Isn't that the point? Whether or not a has side effects, it would be evaluated once:

exp1 op= exp2;

=>

{
    auto tmp1 = exp1;
    auto tmp2 = exp2;
    tmp1 = tmp1 op tmp2;
}

That is, unless exp1 resolves to a type with custom opAssign, or opOpAssign.

[ibuclaw]

what if a has side-effects?

Then in most cases, a can't be an lvalue in an op= expression, unless the result of a is a stable reference (iirc, *a op= b)

[PetarKirov]

@thewilsonator I suppose this would be a more accurate wording:

Suggested change

	is exactly the same as:
	is rewritten to:

Which would address the question of side effects.

[thewilsonator]

Is it though? I thought it would be rewritten to auto [ref] __tmp = a; __tmp = __tmp op b;, the number of evaluation is important.

[PetarKirov]

Ah, I thought that was clear. Yeah, I guess it makes sense to specify this more accurately.

[ibuclaw]

One exception to that rewrite though is array concatenation.

a ~= b
// a = a ~ b;

Because evaluating a changes its underlying size, so it would instead be conceptually

auto __tmp = b
extend(&a)[oldlen .. newlen] = __tmp;

Unless I'm failing to see a disconnect between the evaluation of a and extending its size for the concatenation.

[Alexibu]

Why does evaluating a change its size ? Isn't the size change part of the execution of ~=, not the evaluation of operands ?

[ibuclaw]

Because in a op= b, operand a can only be evaluated once. Separating the size change from the evaluation means you'll have to compute it twice.

[kinke]

Is it though?

Nope, this is definitely wrong, see e.g. https://github.com/dlang/dmd/blob/a9e5b0db723f8edaf80df28f93257edf06d3f17b/test/runnable/evalorder.d#L59-L61.

[Alexibu]

I translated that test for eval order to the ~= operator:

auto mul11ret3(T)(ref T s)
{
    s ~= 11;
    return [3];
}

void main()
{
	static auto test3(int[] val) { (val ~= 7) ~= mul11ret3(val); return val; }
	assert(test3([2]) == [2,7,11,3]);
}

DMD fails with [2,11,7]
gdc 10.2 fails with core.exception.OutOfMemoryError.

[ibuclaw]

I translated that test for eval order to the ~= operator:
gdc 10.2 fails with core.exception.OutOfMemoryError.

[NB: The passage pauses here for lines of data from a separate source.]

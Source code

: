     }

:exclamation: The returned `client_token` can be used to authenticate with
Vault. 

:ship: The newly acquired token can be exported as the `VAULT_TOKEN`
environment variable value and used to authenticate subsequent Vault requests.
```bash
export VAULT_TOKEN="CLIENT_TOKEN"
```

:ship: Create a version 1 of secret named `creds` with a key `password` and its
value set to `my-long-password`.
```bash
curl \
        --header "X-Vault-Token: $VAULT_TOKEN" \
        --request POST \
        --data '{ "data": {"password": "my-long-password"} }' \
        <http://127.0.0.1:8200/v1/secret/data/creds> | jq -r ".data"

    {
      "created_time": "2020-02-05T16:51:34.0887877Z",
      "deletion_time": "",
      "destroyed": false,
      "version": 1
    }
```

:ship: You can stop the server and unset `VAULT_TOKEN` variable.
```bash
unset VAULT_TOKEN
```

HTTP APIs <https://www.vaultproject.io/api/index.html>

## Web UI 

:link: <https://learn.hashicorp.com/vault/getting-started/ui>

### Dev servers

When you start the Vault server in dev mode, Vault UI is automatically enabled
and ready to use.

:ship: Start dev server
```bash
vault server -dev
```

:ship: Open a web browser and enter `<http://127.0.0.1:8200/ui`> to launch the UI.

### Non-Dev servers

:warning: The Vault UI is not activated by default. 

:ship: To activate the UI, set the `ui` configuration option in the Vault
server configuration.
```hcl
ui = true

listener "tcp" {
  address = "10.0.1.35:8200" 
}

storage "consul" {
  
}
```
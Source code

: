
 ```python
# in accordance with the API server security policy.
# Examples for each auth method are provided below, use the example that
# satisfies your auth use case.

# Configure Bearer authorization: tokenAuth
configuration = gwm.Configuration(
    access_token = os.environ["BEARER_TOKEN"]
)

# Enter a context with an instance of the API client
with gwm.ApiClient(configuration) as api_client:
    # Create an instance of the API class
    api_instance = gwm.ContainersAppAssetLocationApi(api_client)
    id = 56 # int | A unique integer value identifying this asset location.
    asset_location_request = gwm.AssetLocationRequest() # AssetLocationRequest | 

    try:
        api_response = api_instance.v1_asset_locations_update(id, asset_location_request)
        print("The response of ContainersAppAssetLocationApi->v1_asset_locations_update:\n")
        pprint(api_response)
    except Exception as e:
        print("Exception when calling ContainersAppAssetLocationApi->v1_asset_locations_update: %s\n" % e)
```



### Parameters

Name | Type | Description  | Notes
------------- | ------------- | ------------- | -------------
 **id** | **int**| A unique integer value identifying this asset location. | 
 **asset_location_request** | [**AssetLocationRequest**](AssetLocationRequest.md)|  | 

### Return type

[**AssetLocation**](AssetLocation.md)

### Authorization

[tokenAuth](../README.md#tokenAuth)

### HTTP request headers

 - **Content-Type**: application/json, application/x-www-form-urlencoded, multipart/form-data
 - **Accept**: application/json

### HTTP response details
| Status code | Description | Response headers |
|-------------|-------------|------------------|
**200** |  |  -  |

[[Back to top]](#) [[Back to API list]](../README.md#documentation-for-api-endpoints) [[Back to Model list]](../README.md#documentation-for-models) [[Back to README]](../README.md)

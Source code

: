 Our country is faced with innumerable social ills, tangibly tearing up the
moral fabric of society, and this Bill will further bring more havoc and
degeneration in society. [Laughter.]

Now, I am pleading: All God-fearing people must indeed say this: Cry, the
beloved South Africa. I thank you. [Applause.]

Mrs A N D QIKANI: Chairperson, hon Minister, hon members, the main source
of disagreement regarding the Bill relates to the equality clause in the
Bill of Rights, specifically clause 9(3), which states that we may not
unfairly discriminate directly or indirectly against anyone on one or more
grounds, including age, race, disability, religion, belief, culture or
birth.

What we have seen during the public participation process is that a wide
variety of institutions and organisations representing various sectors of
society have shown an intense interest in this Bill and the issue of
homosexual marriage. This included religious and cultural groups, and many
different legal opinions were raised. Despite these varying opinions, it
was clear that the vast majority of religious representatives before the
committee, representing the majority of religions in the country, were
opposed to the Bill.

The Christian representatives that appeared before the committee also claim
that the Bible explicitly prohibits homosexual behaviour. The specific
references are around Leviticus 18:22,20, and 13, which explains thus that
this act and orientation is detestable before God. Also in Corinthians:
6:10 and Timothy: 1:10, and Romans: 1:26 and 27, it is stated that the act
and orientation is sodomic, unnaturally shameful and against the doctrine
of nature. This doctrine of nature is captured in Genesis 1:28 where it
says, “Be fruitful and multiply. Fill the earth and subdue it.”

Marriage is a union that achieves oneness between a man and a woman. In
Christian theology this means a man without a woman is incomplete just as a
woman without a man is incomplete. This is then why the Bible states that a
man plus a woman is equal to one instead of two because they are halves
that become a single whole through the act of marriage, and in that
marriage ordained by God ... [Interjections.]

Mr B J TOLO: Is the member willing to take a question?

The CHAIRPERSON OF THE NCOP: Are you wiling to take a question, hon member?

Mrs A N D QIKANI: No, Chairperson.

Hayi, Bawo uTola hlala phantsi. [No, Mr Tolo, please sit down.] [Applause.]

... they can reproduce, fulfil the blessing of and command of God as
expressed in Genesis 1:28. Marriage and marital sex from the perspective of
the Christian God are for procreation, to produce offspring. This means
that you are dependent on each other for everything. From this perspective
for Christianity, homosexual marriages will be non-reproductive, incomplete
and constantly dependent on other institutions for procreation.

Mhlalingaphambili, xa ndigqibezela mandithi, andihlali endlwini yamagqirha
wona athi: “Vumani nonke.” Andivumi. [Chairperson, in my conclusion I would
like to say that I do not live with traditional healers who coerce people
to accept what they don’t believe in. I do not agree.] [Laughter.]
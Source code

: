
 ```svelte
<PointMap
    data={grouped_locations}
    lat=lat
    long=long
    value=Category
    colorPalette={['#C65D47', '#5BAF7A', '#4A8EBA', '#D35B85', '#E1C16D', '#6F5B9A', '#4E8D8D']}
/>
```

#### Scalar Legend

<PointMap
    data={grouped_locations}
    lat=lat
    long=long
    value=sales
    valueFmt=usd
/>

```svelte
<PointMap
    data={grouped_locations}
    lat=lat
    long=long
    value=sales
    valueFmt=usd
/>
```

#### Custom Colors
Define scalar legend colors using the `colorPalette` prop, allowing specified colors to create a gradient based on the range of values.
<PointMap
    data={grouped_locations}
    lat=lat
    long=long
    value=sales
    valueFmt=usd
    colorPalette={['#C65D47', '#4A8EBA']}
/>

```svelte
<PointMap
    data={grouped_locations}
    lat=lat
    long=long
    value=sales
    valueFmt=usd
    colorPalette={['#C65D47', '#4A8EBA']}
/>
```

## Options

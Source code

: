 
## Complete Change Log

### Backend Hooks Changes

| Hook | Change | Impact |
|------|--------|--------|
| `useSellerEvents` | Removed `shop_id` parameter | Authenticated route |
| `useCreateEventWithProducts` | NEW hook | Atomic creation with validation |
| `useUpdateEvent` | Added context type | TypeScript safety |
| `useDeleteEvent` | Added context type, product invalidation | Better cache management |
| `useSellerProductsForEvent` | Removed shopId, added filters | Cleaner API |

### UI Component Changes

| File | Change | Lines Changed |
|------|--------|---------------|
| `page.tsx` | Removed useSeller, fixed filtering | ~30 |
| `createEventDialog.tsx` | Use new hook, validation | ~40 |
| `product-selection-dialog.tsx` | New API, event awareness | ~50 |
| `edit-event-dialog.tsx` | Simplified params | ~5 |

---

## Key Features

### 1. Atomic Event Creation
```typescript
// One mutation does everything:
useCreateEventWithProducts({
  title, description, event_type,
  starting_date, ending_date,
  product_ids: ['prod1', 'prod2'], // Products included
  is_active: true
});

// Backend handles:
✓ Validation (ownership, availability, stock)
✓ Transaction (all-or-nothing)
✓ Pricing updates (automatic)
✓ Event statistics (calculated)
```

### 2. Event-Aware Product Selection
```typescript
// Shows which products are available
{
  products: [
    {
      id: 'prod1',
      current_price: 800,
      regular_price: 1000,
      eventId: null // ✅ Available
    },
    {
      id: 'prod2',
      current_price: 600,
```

Excellent, that means garbage is passed as the destination slot in append(&dst, mul11ret3(val)) instead of the address to val.

[thewilsonator]

cc @JohanEngelen I know we had a couple of bugs w.r.t. this or sometime similar in LDC.

[ibuclaw]

So a little further down the page, you already have a section on assignment operator expressions, would it be better just to clarify the wording of that passage to avoid redundancy?

[Alexibu]

The part about a op= b being exactly equal to a = a op b was both incorrect and redundant because of 10.5,2.
I've modified the PR to what I think is missing.
Is it possible that this is super obvious but omittied from the spec ?
I had thought it was a basic assumption, but in discussing why a ~= a.sum didn't work I realise it is a topic of debate, and not clarified by the spec.
There is probably a lot more not documented. For example see https://en.cppreference.com/w/cpp/language/eval_order

[JohanEngelen]

See: #1429

[WalterBright]

See: #1429

Yes. In particular, see @andralex 's comment:

I'd say a correct formulation goes as follows:
The expression a @= b, where @ stands for any of the binary operators,
is evaluated as if it were lowered as follows:

(function ref(ref x, y) { return x = cast(typeof(x)) (x @ y); })(a, b)

This is a much clearer specification, as the text in this PR was rather baffling to me, and I had to study the examples to see what was going on.

[WalterBright]

See my comment.

[Alexibu]

Closed PR because #1429 will clarify.